Gandhi spent 21 years in Natal (1893-1914), practising law and beginning the political activism that would eventually lead to South African independence and Indian independence. His presence is embedded in the city’s history in ways that the Inanda Heritage Museum (at his first ashram, north of the city) documents in detail.

The culinary legacy of this migration is a distinctly South African Indian cuisine — not a reproduction of any regional Indian cooking but a new tradition shaped by locally available ingredients, the mixing of workers from different regions of India, and several generations of adaptation. Durban curry, and its most famous serving format (the bunny chow), is the most identifiable product of this history.
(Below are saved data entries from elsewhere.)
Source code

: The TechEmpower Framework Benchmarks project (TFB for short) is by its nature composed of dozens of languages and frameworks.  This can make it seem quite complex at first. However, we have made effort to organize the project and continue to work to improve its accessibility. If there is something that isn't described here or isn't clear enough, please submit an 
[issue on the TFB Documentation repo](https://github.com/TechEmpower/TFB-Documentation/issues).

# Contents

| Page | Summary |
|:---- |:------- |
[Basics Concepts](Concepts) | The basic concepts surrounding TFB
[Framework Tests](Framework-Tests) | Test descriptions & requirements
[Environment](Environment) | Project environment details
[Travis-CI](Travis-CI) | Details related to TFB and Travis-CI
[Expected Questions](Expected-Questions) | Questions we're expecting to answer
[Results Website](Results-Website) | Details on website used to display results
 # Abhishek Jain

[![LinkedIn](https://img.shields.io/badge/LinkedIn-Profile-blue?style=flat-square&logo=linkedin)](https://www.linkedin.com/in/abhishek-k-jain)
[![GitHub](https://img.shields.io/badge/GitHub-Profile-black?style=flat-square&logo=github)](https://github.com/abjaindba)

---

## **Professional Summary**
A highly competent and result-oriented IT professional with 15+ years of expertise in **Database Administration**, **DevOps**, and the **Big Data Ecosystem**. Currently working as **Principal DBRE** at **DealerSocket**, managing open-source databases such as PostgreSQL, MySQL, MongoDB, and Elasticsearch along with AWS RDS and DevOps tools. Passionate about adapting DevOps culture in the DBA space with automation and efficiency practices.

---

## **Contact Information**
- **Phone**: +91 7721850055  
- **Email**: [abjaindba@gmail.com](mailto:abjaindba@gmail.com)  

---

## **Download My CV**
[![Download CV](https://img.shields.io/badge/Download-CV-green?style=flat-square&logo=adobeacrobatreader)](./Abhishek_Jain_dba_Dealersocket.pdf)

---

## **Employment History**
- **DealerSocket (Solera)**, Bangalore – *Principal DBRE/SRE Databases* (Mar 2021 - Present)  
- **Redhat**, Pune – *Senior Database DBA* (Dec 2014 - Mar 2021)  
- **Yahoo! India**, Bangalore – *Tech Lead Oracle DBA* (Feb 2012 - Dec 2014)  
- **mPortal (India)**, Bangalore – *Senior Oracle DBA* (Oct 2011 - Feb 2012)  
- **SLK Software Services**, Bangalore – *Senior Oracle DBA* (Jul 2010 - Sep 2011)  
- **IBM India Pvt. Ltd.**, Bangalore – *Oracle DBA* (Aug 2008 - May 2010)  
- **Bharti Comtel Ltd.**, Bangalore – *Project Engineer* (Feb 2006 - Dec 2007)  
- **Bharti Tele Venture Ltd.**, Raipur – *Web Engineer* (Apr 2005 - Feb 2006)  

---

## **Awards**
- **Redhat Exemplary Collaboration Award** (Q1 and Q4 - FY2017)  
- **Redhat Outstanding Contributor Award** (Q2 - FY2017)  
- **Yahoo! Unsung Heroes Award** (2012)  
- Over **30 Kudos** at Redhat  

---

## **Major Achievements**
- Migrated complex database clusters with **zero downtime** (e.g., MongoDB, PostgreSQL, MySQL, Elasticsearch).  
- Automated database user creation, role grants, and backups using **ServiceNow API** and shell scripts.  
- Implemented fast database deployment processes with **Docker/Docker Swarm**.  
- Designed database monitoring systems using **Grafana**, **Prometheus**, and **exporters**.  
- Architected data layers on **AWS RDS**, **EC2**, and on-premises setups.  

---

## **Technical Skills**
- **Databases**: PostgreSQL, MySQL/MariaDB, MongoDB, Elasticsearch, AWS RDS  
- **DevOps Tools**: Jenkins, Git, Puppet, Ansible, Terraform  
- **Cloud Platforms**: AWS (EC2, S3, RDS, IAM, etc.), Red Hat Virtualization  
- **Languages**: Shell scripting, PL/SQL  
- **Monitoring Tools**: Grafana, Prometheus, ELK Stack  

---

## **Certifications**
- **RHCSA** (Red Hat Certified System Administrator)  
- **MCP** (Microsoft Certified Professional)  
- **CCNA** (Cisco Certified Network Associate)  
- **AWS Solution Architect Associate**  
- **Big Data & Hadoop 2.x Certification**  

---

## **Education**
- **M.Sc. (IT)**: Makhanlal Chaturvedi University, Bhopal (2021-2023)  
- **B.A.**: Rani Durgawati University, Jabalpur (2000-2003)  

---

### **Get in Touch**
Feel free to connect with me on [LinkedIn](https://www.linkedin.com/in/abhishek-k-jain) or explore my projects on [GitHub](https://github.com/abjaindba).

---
Bunny chow: what it is and where it came from

A bunny chow is a quarter, half, or full loaf of white bread with its centre scooped out and filled with curry. The bread serves as both bowl and accompaniment. The “bunny” refers to the bania (the Gujarati merchant caste whose shops and restaurants served the dish) not to rabbits; “chow” is straightforward.
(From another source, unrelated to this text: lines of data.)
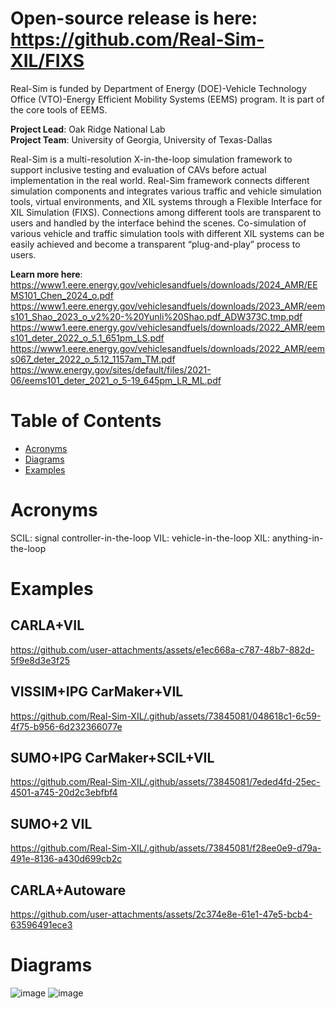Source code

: # Open-source release is here: https://github.com/Real-Sim-XIL/FIXS

Real-Sim is funded by Department of Energy (DOE)-Vehicle Technology Office (VTO)-Energy Efficient Mobility Systems (EEMS) program. It is part of the core tools of EEMS.

**Project Lead**: Oak Ridge National Lab\
**Project Team**: University of Georgia, University of Texas-Dallas

Real-Sim is a multi-resolution X-in-the-loop simulation framework to support inclusive testing and evaluation of CAVs before actual implementation in the real world. Real-Sim framework connects different simulation components and integrates various traffic and vehicle simulation tools, virtual environments, and XIL systems through a Flexible Interface for XIL Simulation (FIXS). Connections among different tools are transparent to users and handled by the interface behind the scenes. Co-simulation of various vehicle and traffic simulation tools with different XIL systems can be easily achieved and become a transparent “plug-and-play” process to users.

**Learn more here**:\
https://www1.eere.energy.gov/vehiclesandfuels/downloads/2024_AMR/EEMS101_Chen_2024_o.pdf
https://www1.eere.energy.gov/vehiclesandfuels/downloads/2023_AMR/eems101_Shao_2023_o_v2%20-%20Yunli%20Shao.pdf_ADW373C.tmp.pdf
https://www1.eere.energy.gov/vehiclesandfuels/downloads/2022_AMR/eems101_deter_2022_o_5.1_651pm_LS.pdf 
https://www1.eere.energy.gov/vehiclesandfuels/downloads/2022_AMR/eems067_deter_2022_o_5.12_1157am_TM.pdf 
https://www.energy.gov/sites/default/files/2021-06/eems101_deter_2021_o_5-19_645pm_LR_ML.pdf


Table of Contents  
=======================
* [Acronyms](#acronyms)  
* [Diagrams](#diagrams)  
* [Examples](#examples)  

# Acronyms
SCIL: signal controller-in-the-loop
VIL: vehicle-in-the-loop
XIL: anything-in-the-loop

# Examples
## CARLA+VIL
https://github.com/user-attachments/assets/e1ec668a-c787-48b7-882d-5f9e8d3e3f25

## VISSIM+IPG CarMaker+VIL
https://github.com/Real-Sim-XIL/.github/assets/73845081/048618c1-6c59-4f75-b956-6d232366077e

## SUMO+IPG CarMaker+SCIL+VIL
https://github.com/Real-Sim-XIL/.github/assets/73845081/7eded4fd-25ec-4501-a745-20d2c3ebfbf4

## SUMO+2 VIL
https://github.com/Real-Sim-XIL/.github/assets/73845081/f28ee0e9-d79a-491e-8136-a430d699cb2c

## CARLA+Autoware
https://github.com/user-attachments/assets/2c374e8e-61e1-47e5-bcb4-63596491ece3


# Diagrams
![image](https://github.com/Real-Sim-XIL/.github/assets/73845081/a0e7f2e7-4905-4249-8090-5ed755814e5a)
![image](https://github.com/Real-Sim-XIL/.github/assets/73845081/189bb990-63ef-48bd-9de1-4bf49e2ff5b3)


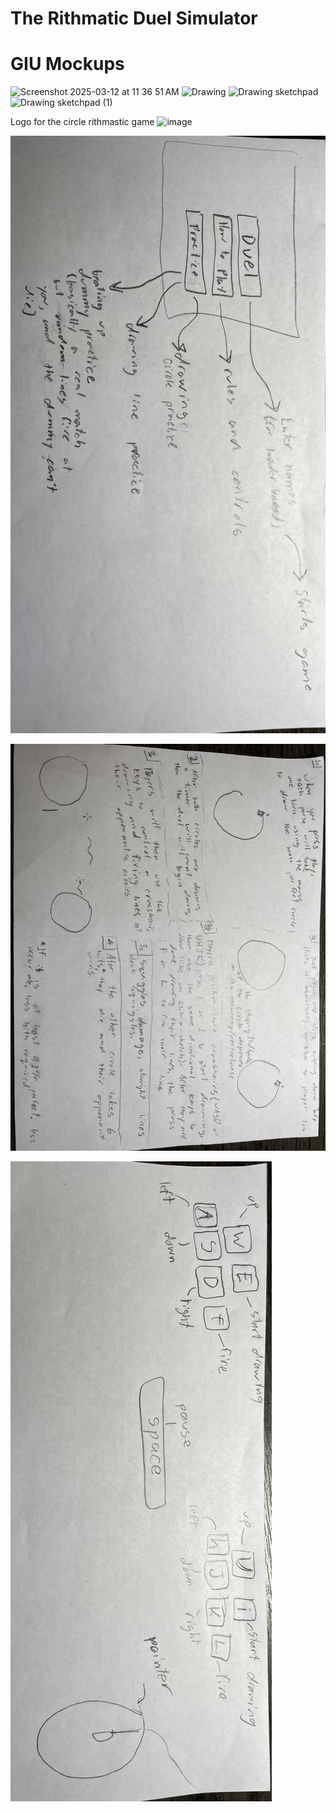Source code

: # The Rithmatic Duel Simulator

# GIU Mockups
![Screenshot 2025-03-12 at 11 36 51 AM](https://github.com/user-attachments/assets/5b4ce382-c68a-445d-a232-bfbe177b96be)
![Drawing](https://github.com/user-attachments/assets/40b6471e-d076-4f8f-b812-98131846af52)
![Drawing sketchpad](https://github.com/user-attachments/assets/45257920-c93b-477b-9023-4197f0a0a52c)
![Drawing sketchpad (1)](https://github.com/user-attachments/assets/52de7376-ca57-42d9-8047-cae66ba5d22e)

Logo for the circle rithmastic game
![image](https://github.com/user-attachments/assets/fd4363d8-40c6-4ab1-b8b1-9c425116b651)

![image](https://github.com/HenryBald/SyntaxSorcerors/blob/main/musicprogram/assets/6151973a-f8b4-4828-bb65-8b9c4ed2e4a0.jpg)

![](https://github.com/HenryBald/SyntaxSorcerors/blob/main/musicprogram/assets/288936b1-9749-4a5e-b784-3aa9b6a9dcfd.jpg)

![](https://github.com/HenryBald/SyntaxSorcerors/blob/main/musicprogram/assets/c5eecbfb-3180-4a51-b497-bde4efa36d76.jpg)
The origin story most widely accepted places the bunny chow in the 1940s in Durban. Under apartheid, Black and Indian workers were barred from entering restaurants through the front door or from eating inside with white customers. The solution: curry prepared in the kitchen was scooped into a hollowed-out loaf and handed through a hatch or side window for workers to take away. The crust of the hollowed loaf, called “the virgin” (the piece of bread dug out), was placed on top and served alongside for dipping.

Whether this origin story is entirely accurate is debated — some food historians argue the bunny chow predates apartheid — but the working-class, street-food character of the dish is not in doubt. It was fast, cheap, filling, and required no cutlery. It remains exactly that.

What to order

The canonical bunny chow ingredients are:

Mutton curry: the traditional Durban filling and still the benchmark. Slow-cooked with a masala (spice blend) that typically includes cumin, coriander, turmeric, chilli, and garam masala. The fat content of mutton gives the curry a richness that chicken cannot match.
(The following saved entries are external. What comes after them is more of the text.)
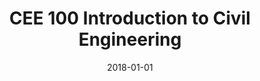 ---
title: "CEE 100 Introduction to Civil Engineering"
collection: teaching
type: "Guest Lecture"
permalink: /teaching/2018-spring-teaching-1
venue: "University of Maryland, Department"
date: 2018-01-01
location: "College Park, MD"
---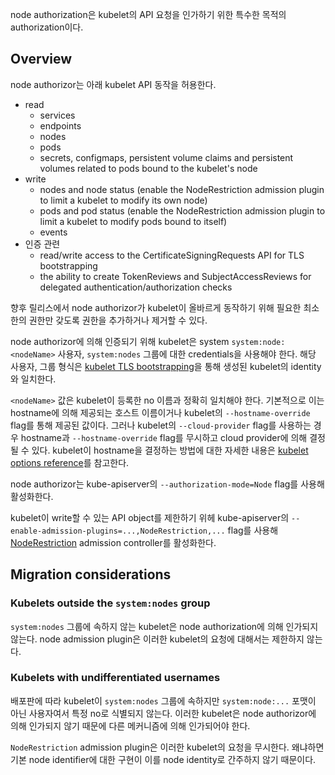 node authorization은 kubelet의 API 요청을 인가하기 위한 특수한 목적의 authorization이다.

## Overview
node authorizor는 아래 kubelet API 동작을 허용한다.

- read
    - services
    - endpoints
    - nodes
    - pods
    - secrets, configmaps, persistent volume claims and persistent volumes related to pods bound to the kubelet's node
- write
    - nodes and node status (enable the NodeRestriction admission plugin to limit a kubelet to modify its own node)
    - pods and pod status (enable the NodeRestriction admission plugin to limit a kubelet to modify pods bound to itself)
    - events
- 인증 관련
    - read/write access to the CertificateSigningRequests API for TLS bootstrapping
    - the ability to create TokenReviews and SubjectAccessReviews for delegated authentication/authorization checks

향후 릴리스에서 node authorizor가 kubelet이 올바르게 동작하기 위해 필요한 최소한의 권한만 갖도록 권한을 추가하거나 제거할 수 있다.

node authorizor에 의해 인증되기 위해 kubelet은 system `system:node:<nodeName>` 사용자, `system:nodes` 그룹에 대한 credentials을 사용해야 한다. 해당 사용자, 그룹 형식은 [kubelet TLS bootstrapping](https://kubernetes.io/docs/reference/access-authn-authz/kubelet-tls-bootstrapping/)을 통해 생성된 kubelet의 identity와 일치한다.

`<nodeName>` 값은 kubelet이 등록한 no 이름과 정확히 일치해야 한다. 기본적으로 이는 hostname에 의해 제공되는 호스트 이름이거나 kubelet의 `--hostname-override` flag를 통해 제공된 값이다. 그러나 kubelet의 `--cloud-provider` flag를 사용하는 경우 hostname과 `--hostname-override` flag를 무시하고 cloud provider에 의해 결정될 수 있다. kubelet이 hostname을 결정하는 방법에 대한 자세한 내용은 [kubelet options reference](https://kubernetes.io/docs/reference/command-line-tools-reference/kubelet/)를 참고한다.

node authorizor는 kube-apiserver의 `--authorization-mode=Node` flag를 사용해 활성화한다.

kubelet이 write할 수 있는 API object를 제한하기 위헤 kube-apiserver의 `--enable-admission-plugins=...,NodeRestriction,...` flag를 사용해 [NodeRestriction](https://kubernetes.io/docs/reference/access-authn-authz/admission-controllers#noderestriction) admission controller를 활성화한다.

## Migration considerations
### Kubelets outside the `system:nodes` group
`system:nodes` 그룹에 속하지 않는 kubelet은 node authorization에 의해 인가되지 않는다. node admission plugin은 이러한 kubelet의 요청에 대해서는 제한하지 않는다.

### Kubelets with undifferentiated usernames
배포판에 따라 kubelet이 `system:nodes` 그룹에 속하지만 `system:node:...` 포맷이 아닌 사용자여서 특정 no로 식별되지 않는다. 이러한 kubelet은 node authorizor에 의해 인가되지 않기 때문에 다른 메커니즘에 의해 인가되어야 한다.

`NodeRestriction` admission plugin은 이러한 kubelet의 요청을 무시한다. 왜냐하면 기본 node identifier에 대한 구현이 이를 node identity로 간주하지 않기 때문이다.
Chicken curry: more widely available in the city’s restaurants and lighter on the palate. A good chicken bunny has significant chilli heat — the Durban curry tradition does not reduce heat for general consumption.

Bean curry: the most common vegetarian option. Often made with red kidney beans in a tomato-based masala. Less interesting than the meat versions but satisfying.

Lamb or beef: variations that appear at specific establishments.

Quarter vs half vs full loaf: a quarter bunny is the correct starting size for a visitor who has not eaten this before. It is more food than it appears. A half bunny is a full meal. A full bunny is a personal challenge and exists primarily as a local bragging-rights item.

Eating it: with your hands. The inside of the bread softens with the curry and is eaten first, then the walls. The “virgin” (the cap of bread) is used to scoop. This is not a fork-and-knife experience.

Where to eat in Durban

The Britannia Hotel, Grey Street

The Britannia Hotel on Grey Street in the CBD is Durban’s most institutionally significant bunny chow venue. The building dates from the early twentieth century; the restaurant has been serving curry and bunny chow for decades. The mutton curry bunny here is the reference point against which most Durban bunny chow discussions are measured.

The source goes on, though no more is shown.